1505 - With the death of John his half-brother, Donald Gallach, succeeds to the sadly reduced estate and takes back both Dunscaith and lays claim to the former estate lands. He is soon embroiled in years of vicious in family fighting, led primarily by Gillespic Dubh, a half-brother who felt that he was being overlooked by his chief. Gillespic first arranges the death of one of his half-brothers Donald Herrach, by an ingenious trick: a competition to see who could leap highest and touch a rope-noose with his nose. When Donald leapt the noose is dropped around his neck and hot irons thrust through his bowels. Gillespic then hastens to Dunscaith before the news of the deed reaches his chief. He is made welcome and taken to inspect a galley which this chief is building. Drawing Donald's attention to an imaginary defect, Gillespic takes the opportunity and stabs him. Mortally wounded, Donald implores Gillespic to spare his son.
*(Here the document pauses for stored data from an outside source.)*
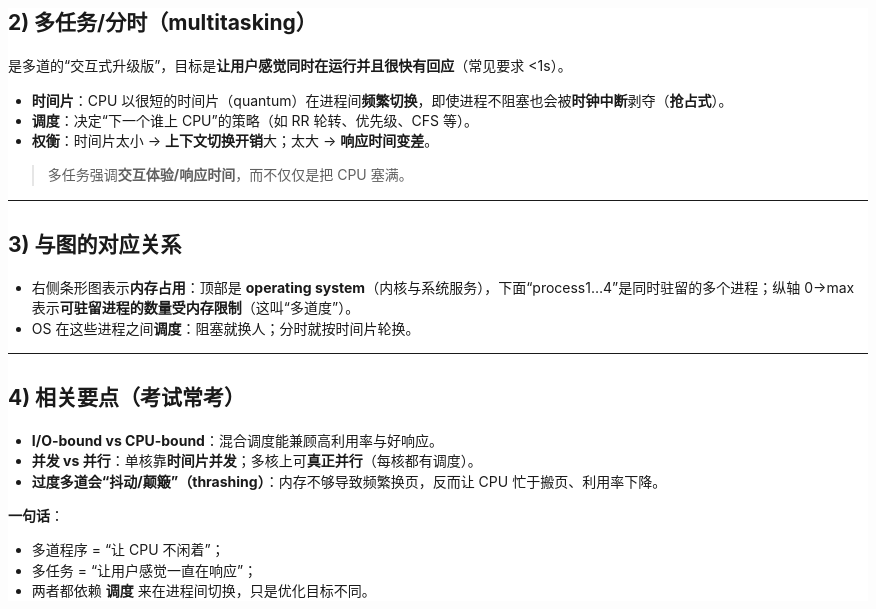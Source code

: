 ## 2) 多任务/分时（multitasking）

是多道的“交互式升级版”，目标是**让用户感觉同时在运行并且很快有回应**（常见要求 <1s）。

- **时间片**：CPU 以很短的时间片（quantum）在进程间**频繁切换**，即使进程不阻塞也会被**时钟中断**剥夺（**抢占式**）。
- **调度**：决定“下一个谁上 CPU”的策略（如 RR 轮转、优先级、CFS 等）。
- **权衡**：时间片太小 → **上下文切换开销**大；太大 → **响应时间变差**。

> 多任务强调**交互体验/响应时间**，而不仅仅是把 CPU 塞满。

------

## 3) 与图的对应关系

- 右侧条形图表示**内存占用**：顶部是 **operating system**（内核与系统服务），下面“process1…4”是同时驻留的多个进程；纵轴 0→max 表示**可驻留进程的数量受内存限制**（这叫“多道度”）。
- OS 在这些进程之间**调度**：阻塞就换人；分时就按时间片轮换。

------

## 4) 相关要点（考试常考）

- **I/O-bound vs CPU-bound**：混合调度能兼顾高利用率与好响应。
- **并发 vs 并行**：单核靠**时间片并发**；多核上可**真正并行**（每核都有调度）。
- **过度多道会“抖动/颠簸”（thrashing）**：内存不够导致频繁换页，反而让 CPU 忙于搬页、利用率下降。

**一句话**：

- 多道程序 = “让 CPU 不闲着”；
- 多任务 = “让用户感觉一直在响应”；
- 两者都依赖 **调度** 来在进程间切换，只是优化目标不同。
The murderer is so stricken with remorse of his evil actions he takes his nephew under his protection.
1508 - Gillespic receives a crown pardon for 'ye slaughter of Donald Hutchonsoun of his Olis'.
1513 - Following the death of King James IV at Flodden Field the opportunity to re-establish the Lordship of the Isles. At a gathering at Caisteal Maol many of the chiefs give their support to Sir Donald MacDonald of Lochalsh.
Donald Gruamach, son of the murdered Donald Gallach and future chief of the MacDonalds of Sleat, is still a minor under his uncle Gillespic's protection, staying in a safe house of the Earl of Moray. His uncle remains in residence at Dunscaith.
The castle is forfeited to the Crown and is soon besieged by the rebellious chiefs led by the MacLeod's of Dunvegan and Harris. Support for Sir Donald is short-lives as the Crown flexes its considerable political and military muscle.
1515 - Those involved in 'the tresonable segeing and taking of the kings castillis and house of Dunskaith' are pardoned.
1518 - The young Donald Gallach now assumes the leadership of his clan, having first avenged the murder of his father by stabbing his uncle, Gillespic Dubh, while he slept. He takes residence at Dunscaith with his wife Catherine.
1521 - Donald is visited at the castle by his cousin and close friend Ranald Herrach. Both men are closely bonded through the murder of their fathers at the hands of their uncle Gillespic. Whilst Ranald is pleased to see his cousin, he is far from pleased with the relatives of the chief's wife. It appears to Ranald that their haughty manner and utter lack of deference to their host required immediate action. Under the cloak of nigh Ranald creeps by each bed in turn, murdering its occupant until twelve of the chief's wife's kin folk lay dead. The bodies are thrown out of the window onto the rocks below. At first light Ranald prepares to leave the castle. His chief urges him to stay, or at least delay, until his wife came down. To this Ranald replies that he must leave instantly 'for she will not bless me when she looks out her window and views my mornings work'. Upon discovering the bodies of her kin folk, the wife despatches a hired assassin to avenge their deaths. The assassin catches up with Ranald and murders him.
1531 - Donald is ordered to appear before the King in Edinburgh.
1534 - Donald is succeeded by his son Donald Gorm.
1618 - The main MacDonald seat moves from Dunscaith to Duntulm and begins the slow decline of the castle.